Er zögerte, schien die Frage abzuwägen, bevor er antwortete. „Elias.“

Das Wort klang wie ein Hieb in der Stille. Es war ein Name, und doch verriet es nichts. Keine Absicht, keine Wahrheit.

Mila ließ ihren Blick kurz auf seine Hände sinken. Sie waren ruhig, aber die Art, wie sie sich an den Stuhl lehnten, zeigte eine unterschwellige Spannung, als wäre er bereit, jederzeit zu handeln.

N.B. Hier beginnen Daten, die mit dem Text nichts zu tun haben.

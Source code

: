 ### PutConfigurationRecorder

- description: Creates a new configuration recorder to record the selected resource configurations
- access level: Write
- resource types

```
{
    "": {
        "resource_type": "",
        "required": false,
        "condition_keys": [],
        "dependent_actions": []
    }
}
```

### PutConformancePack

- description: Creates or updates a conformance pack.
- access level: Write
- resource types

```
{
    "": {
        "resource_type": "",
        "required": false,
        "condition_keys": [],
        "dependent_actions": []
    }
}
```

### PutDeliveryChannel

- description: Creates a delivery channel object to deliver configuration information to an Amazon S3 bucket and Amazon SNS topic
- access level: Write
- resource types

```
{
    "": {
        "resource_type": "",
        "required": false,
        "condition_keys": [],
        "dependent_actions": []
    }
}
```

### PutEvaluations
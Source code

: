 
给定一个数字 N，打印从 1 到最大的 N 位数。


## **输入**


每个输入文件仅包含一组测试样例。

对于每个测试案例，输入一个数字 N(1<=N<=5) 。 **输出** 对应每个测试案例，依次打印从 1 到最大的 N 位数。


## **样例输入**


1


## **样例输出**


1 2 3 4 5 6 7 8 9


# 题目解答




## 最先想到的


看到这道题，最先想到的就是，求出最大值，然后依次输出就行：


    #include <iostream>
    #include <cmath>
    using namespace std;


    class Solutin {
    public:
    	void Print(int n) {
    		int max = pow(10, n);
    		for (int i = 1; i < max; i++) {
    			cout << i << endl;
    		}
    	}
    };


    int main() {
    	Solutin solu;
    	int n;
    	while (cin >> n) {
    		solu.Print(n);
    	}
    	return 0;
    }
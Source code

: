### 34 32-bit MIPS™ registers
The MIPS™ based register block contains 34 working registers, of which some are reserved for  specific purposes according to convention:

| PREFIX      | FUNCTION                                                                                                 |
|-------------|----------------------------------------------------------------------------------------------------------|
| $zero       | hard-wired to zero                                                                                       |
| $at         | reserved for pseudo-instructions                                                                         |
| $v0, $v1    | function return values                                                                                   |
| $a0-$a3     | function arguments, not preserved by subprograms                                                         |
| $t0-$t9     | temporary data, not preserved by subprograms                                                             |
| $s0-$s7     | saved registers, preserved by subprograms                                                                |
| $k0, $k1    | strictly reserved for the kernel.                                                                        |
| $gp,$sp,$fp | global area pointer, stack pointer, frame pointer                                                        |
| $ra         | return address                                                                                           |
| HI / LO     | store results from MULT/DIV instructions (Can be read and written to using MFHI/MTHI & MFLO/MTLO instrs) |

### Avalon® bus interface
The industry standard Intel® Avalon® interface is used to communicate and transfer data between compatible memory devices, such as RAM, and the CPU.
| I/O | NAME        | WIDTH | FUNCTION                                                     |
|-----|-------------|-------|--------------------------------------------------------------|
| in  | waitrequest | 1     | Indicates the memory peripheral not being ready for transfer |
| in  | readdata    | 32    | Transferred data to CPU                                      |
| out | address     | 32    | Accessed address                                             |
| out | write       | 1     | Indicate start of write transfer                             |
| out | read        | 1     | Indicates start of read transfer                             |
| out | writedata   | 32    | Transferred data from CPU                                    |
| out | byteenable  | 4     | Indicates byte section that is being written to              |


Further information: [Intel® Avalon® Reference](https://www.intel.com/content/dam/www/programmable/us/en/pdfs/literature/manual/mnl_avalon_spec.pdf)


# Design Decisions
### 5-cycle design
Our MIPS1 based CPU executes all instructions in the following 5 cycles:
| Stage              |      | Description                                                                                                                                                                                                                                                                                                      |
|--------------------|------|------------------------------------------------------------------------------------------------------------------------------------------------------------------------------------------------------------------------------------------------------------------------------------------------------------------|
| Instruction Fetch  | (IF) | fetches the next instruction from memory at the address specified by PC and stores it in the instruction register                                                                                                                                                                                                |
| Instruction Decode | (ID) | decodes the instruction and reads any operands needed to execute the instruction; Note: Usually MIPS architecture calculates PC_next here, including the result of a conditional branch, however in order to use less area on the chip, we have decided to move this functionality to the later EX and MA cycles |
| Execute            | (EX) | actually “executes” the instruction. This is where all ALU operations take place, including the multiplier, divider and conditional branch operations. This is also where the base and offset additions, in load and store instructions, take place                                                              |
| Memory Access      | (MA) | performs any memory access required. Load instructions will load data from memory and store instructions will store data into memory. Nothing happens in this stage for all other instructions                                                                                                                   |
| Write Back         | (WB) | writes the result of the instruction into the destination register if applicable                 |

„Danke,“ sagte sie schließlich, obwohl das Wort wie ein bitterer Nachgeschmack auf ihrer Zunge lag. Sie wusste nicht, ob sie ihm wirklich dankbar war – dieser Mann war ein Jäger, und er hätte sie ohne zu zögern getötet, wenn er die Wahrheit kannte.

Elias sagte nichts. Stattdessen musterte er sie erneut, als würde er versuchen, durch ihre verletzte Fassade zu sehen. Es fühlte sich unerträglich an, wie ein scharfer Dolch, der ihre Haut durchbohrte und ihre innersten Geheimnisse freilegen wollte.

Mila senkte den Blick und tat, als sei sie erschöpft, doch in ihrem Inneren brodelte die Panik. Sie musste stark bleiben. Wenn sie hier einen Fehler machte, würde er alles erfahren – und sie würde nicht überleben.

Noch während der Wind draußen stärker heulte und die Schatten an den Wänden tanzten, wusste sie eines sicher: Sie musste einen Weg finden, diesen Mann von ihrem wahren Wesen fernzuhalten. Elias war nicht einfach nur ein Jäger. Er war gefährlich. Und er war vielleicht ihre einzige Hoffnung.